→ Work to be completed: Your answer should be one number: how many lines of the records hold the string "title".

== Segment start ==

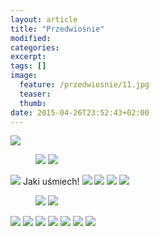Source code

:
 ```yaml
---
layout: article
title: "Przedwiośnie"
modified:
categories: 
excerpt:
tags: []
image:
  feature: /przedwiosnie/11.jpg
  teaser:
  thumb:
date: 2015-04-26T23:52:43+02:00
---
```


<img src="http://nikodamn.github.io/images/przedwiosnie/3.jpg">

<figure class="half">
    <img src="http://nikodamn.github.io/images/przedwiosnie/4.jpg">
    <img src="http://nikodamn.github.io/images/przedwiosnie/1.jpg">
</figure>

<img src="http://nikodamn.github.io/images/przedwiosnie/2.jpg">
<description>Jaki uśmiech!</description>

<img src="http://nikodamn.github.io/images/przedwiosnie/5.jpg">

<img src="http://nikodamn.github.io/images/przedwiosnie/6.jpg">

<img src="http://nikodamn.github.io/images/przedwiosnie/8.jpg">

<img src="http://nikodamn.github.io/images/przedwiosnie/7.jpg">

<figure class="half">
    <img src="http://nikodamn.github.io/images/przedwiosnie/9.jpg">
    <img src="http://nikodamn.github.io/images/przedwiosnie/10.jpg">
</figure>

<img src="http://nikodamn.github.io/images/przedwiosnie/12.jpg">

<img src="http://nikodamn.github.io/images/przedwiosnie/13.jpg">

<img src="http://nikodamn.github.io/images/przedwiosnie/14.jpg">

<img src="http://nikodamn.github.io/images/przedwiosnie/15.jpg">

<img src="http://nikodamn.github.io/images/przedwiosnie/16.jpg">

<img src="http://nikodamn.github.io/images/przedwiosnie/17.jpg">

<img src="http://nikodamn.github.io/images/przedwiosnie/18.jpg">
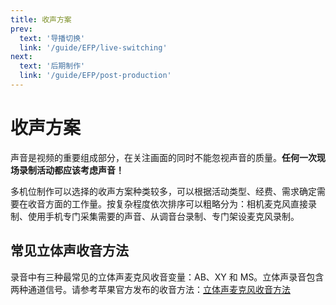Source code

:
 ```yaml
---
title: 收声方案
prev:
  text: '导播切换'
  link: '/guide/EFP/live-switching'
next:
  text: '后期制作'
  link: '/guide/EFP/post-production'
---
```


# 收声方案
声音是视频的重要组成部分，在关注画面的同时不能忽视声音的质量。**任何一次现场录制活动都应该考虑声音！**

多机位制作可以选择的收声方案种类较多，可以根据活动类型、经费、需求确定需要在收音方面的工作量。按复杂程度依次排序可以粗略分为：相机麦克风直接录制、使用手机专门采集需要的声音、从调音台录制、专门架设麦克风录制。

## 常见立体声收音方法
录音中有三种最常见的立体声麦克风收音变量：AB、XY 和 MS。立体声录音包含两种通道信号。请参考苹果官方发布的收音方法：[立体声麦克风收音方法](https://support.apple.com/zh-cn/guide/logicpro/lgcef240ddb5/mac)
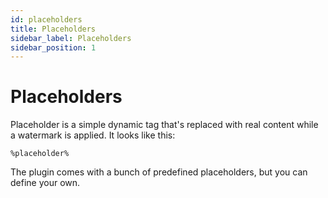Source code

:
 ```yaml
---
id: placeholders
title: Placeholders
sidebar_label: Placeholders
sidebar_position: 1
---
```


# Placeholders

Placeholder is a simple dynamic tag that's replaced with real content while a watermark is applied. It looks like this:

```
%placeholder%
```

The plugin comes with a bunch of predefined placeholders, but you can define your own.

== Segment end ==

→ Task response: 3